У старухи Зверев очутился через Мишку Левидова. Мишка Левидов-Одноралов снимал комнату у старухи Марии Синяковой, знаменитой художницы. Жили они на Малой Бронной, во дворе огромного дома, напротив подвала Немухина за рестораном «Пекин» на улице Красина, где до него жил Плавинский. Подвал в три окна, вход со двора. Я и Зверев с Мишкой Левидовым выходили оттуда, Мишка сказал: «Пошли посмотрим мои картинки». — «Где ты живешь?» — «Вот, снимаю у старухи Синяковой чердак». Мы поперлись туда, по улице Остужева, через пустырь во двор, грязной черной лестницей поднялись наверх, в запущенную стариковскую квартиру, огромный чердак с роялем, за ним одна старуха, другая рисует, а третья слушает. Потом выяснилось, что это три сестры, все замуж вышли за писателей, одна за Асеева, другая за Гетта, третья была невеста Хлебникова. Сидели, болтали, Синякова показывала картинки свои примитивистские, буддистские, небольшого размера, старенькая была и рисовала неохотно.
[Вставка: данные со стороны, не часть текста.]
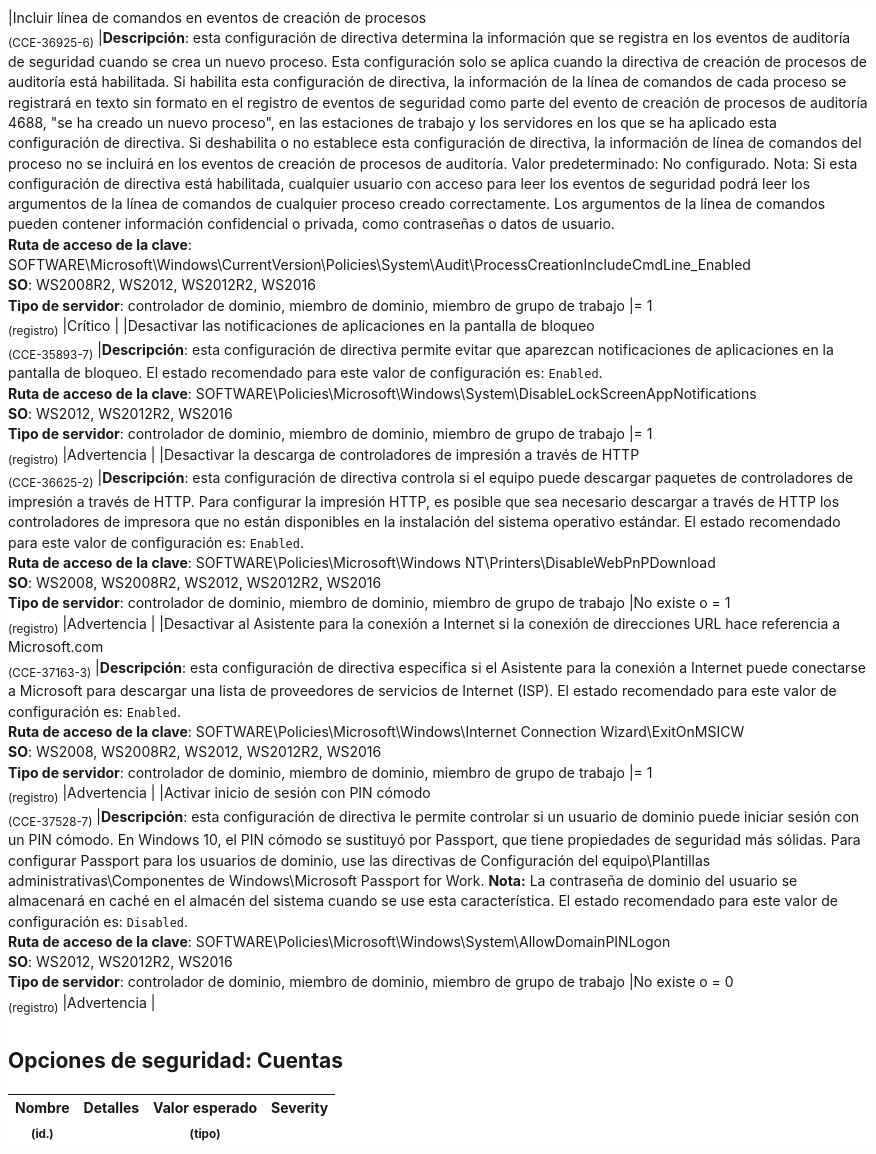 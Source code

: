 |Incluir línea de comandos en eventos de creación de procesos<br /><sub>(CCE-36925-6)</sub> |**Descripción**: esta configuración de directiva determina la información que se registra en los eventos de auditoría de seguridad cuando se crea un nuevo proceso.  Esta configuración solo se aplica cuando la directiva de creación de procesos de auditoría está habilitada. Si habilita esta configuración de directiva, la información de la línea de comandos de cada proceso se registrará en texto sin formato en el registro de eventos de seguridad como parte del evento de creación de procesos de auditoría 4688, "se ha creado un nuevo proceso", en las estaciones de trabajo y los servidores en los que se ha aplicado esta configuración de directiva.  Si deshabilita o no establece esta configuración de directiva, la información de línea de comandos del proceso no se incluirá en los eventos de creación de procesos de auditoría.  Valor predeterminado: No configurado. Nota: Si esta configuración de directiva está habilitada, cualquier usuario con acceso para leer los eventos de seguridad podrá leer los argumentos de la línea de comandos de cualquier proceso creado correctamente. Los argumentos de la línea de comandos pueden contener información confidencial o privada, como contraseñas o datos de usuario.<br />**Ruta de acceso de la clave**: SOFTWARE\Microsoft\Windows\CurrentVersion\Policies\System\Audit\ProcessCreationIncludeCmdLine_Enabled<br />**SO**: WS2008R2, WS2012, WS2012R2, WS2016<br />**Tipo de servidor**: controlador de dominio, miembro de dominio, miembro de grupo de trabajo |\= 1<br /><sub>(registro)</sub> |Crítico |
|Desactivar las notificaciones de aplicaciones en la pantalla de bloqueo<br /><sub>(CCE-35893-7)</sub> |**Descripción**: esta configuración de directiva permite evitar que aparezcan notificaciones de aplicaciones en la pantalla de bloqueo. El estado recomendado para este valor de configuración es: `Enabled`.<br />**Ruta de acceso de la clave**: SOFTWARE\Policies\Microsoft\Windows\System\DisableLockScreenAppNotifications<br />**SO**: WS2012, WS2012R2, WS2016<br />**Tipo de servidor**: controlador de dominio, miembro de dominio, miembro de grupo de trabajo |\= 1<br /><sub>(registro)</sub> |Advertencia |
|Desactivar la descarga de controladores de impresión a través de HTTP<br /><sub>(CCE-36625-2)</sub> |**Descripción**: esta configuración de directiva controla si el equipo puede descargar paquetes de controladores de impresión a través de HTTP. Para configurar la impresión HTTP, es posible que sea necesario descargar a través de HTTP los controladores de impresora que no están disponibles en la instalación del sistema operativo estándar. El estado recomendado para este valor de configuración es: `Enabled`.<br />**Ruta de acceso de la clave**: SOFTWARE\Policies\Microsoft\Windows NT\Printers\DisableWebPnPDownload<br />**SO**: WS2008, WS2008R2, WS2012, WS2012R2, WS2016<br />**Tipo de servidor**: controlador de dominio, miembro de dominio, miembro de grupo de trabajo |No existe o \= 1<br /><sub>(registro)</sub> |Advertencia |
|Desactivar al Asistente para la conexión a Internet si la conexión de direcciones URL hace referencia a Microsoft.com<br /><sub>(CCE-37163-3)</sub> |**Descripción**: esta configuración de directiva especifica si el Asistente para la conexión a Internet puede conectarse a Microsoft para descargar una lista de proveedores de servicios de Internet (ISP). El estado recomendado para este valor de configuración es: `Enabled`.<br />**Ruta de acceso de la clave**: SOFTWARE\Policies\Microsoft\Windows\Internet Connection Wizard\ExitOnMSICW<br />**SO**: WS2008, WS2008R2, WS2012, WS2012R2, WS2016<br />**Tipo de servidor**: controlador de dominio, miembro de dominio, miembro de grupo de trabajo |\= 1<br /><sub>(registro)</sub> |Advertencia |
|Activar inicio de sesión con PIN cómodo<br /><sub>(CCE-37528-7)</sub> |**Descripción**: esta configuración de directiva le permite controlar si un usuario de dominio puede iniciar sesión con un PIN cómodo. En Windows 10, el PIN cómodo se sustituyó por Passport, que tiene propiedades de seguridad más sólidas. Para configurar Passport para los usuarios de dominio, use las directivas de Configuración del equipo\\Plantillas administrativas\\Componentes de Windows\\Microsoft Passport for Work. **Nota:** La contraseña de dominio del usuario se almacenará en caché en el almacén del sistema cuando se use esta característica. El estado recomendado para este valor de configuración es: `Disabled`.<br />**Ruta de acceso de la clave**: SOFTWARE\Policies\Microsoft\Windows\System\AllowDomainPINLogon<br />**SO**: WS2012, WS2012R2, WS2016<br />**Tipo de servidor**: controlador de dominio, miembro de dominio, miembro de grupo de trabajo |No existe o \= 0<br /><sub>(registro)</sub> |Advertencia |

## <a name="security-options---accounts"></a>Opciones de seguridad: Cuentas

|Nombre<br /><sub>(id.)</sub> |Detalles |Valor esperado<br /><sub>(tipo)</sub> |Severity |
|---|---|---|---|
Авангардом там вообще не пахло, просто три обыкновенные пыльные старухи. Но Зверев привязался и стал туда ходить в гости как бы к Мишке, потом к Синяковой, а потом уже пригласила старуха Ксения Михайловна Асеева, которая слушала.
Асеева сыграла не лучшую роль в судьбе Цветаевой в Чистополе — об этом рассказывал мамин муж, Юрий Оснос, у которого она ночевала перед Елабугой.
Жила она в большой квартире на улице Горького, которую Асеев получил от Сталина как главный поэт. Асеев умер в 63-м году, а это был 68-й год, когда Зверев поссорился со своей возлюбленной цыганкой и был в творческом поиске, не знал, за кого уцепиться. Он все время приходил: «Старуха-старуха, меня обманула-выгнала!» Я говорю: «Что за старуха, почему выгоняет?» — «Я пришел, там штыковой боец Шманкевич сидит, в карты играет. Что мне делать, я ее люблю, а она, блядь, врагов моих к себе нагоняет!» — «Пойдем посмотрим, что за Шманкевич?» Сели в такси, поехали на угол Горького — заходим, сидят два старика, играют в карты, мирно, тихо. Нет никакой ебли, ничего! Ему не нравится, что посторонний сидит, мешает ему выпендриваться, захватил инициативу и внимание старухи. Мы вчетвером сели играть в подкидного дурака допоздна, а потом я ушел. Шашек у старухи не было, может, он с ней играл отдельно, в спальне, но вчетвером мы играли в дурака. Зверев признавал только дурака и был в карточной игре непобедим. Строго соблюдал правила — не дай бог дотронуться до карты, до колоды — все запрещено, деспот в игре!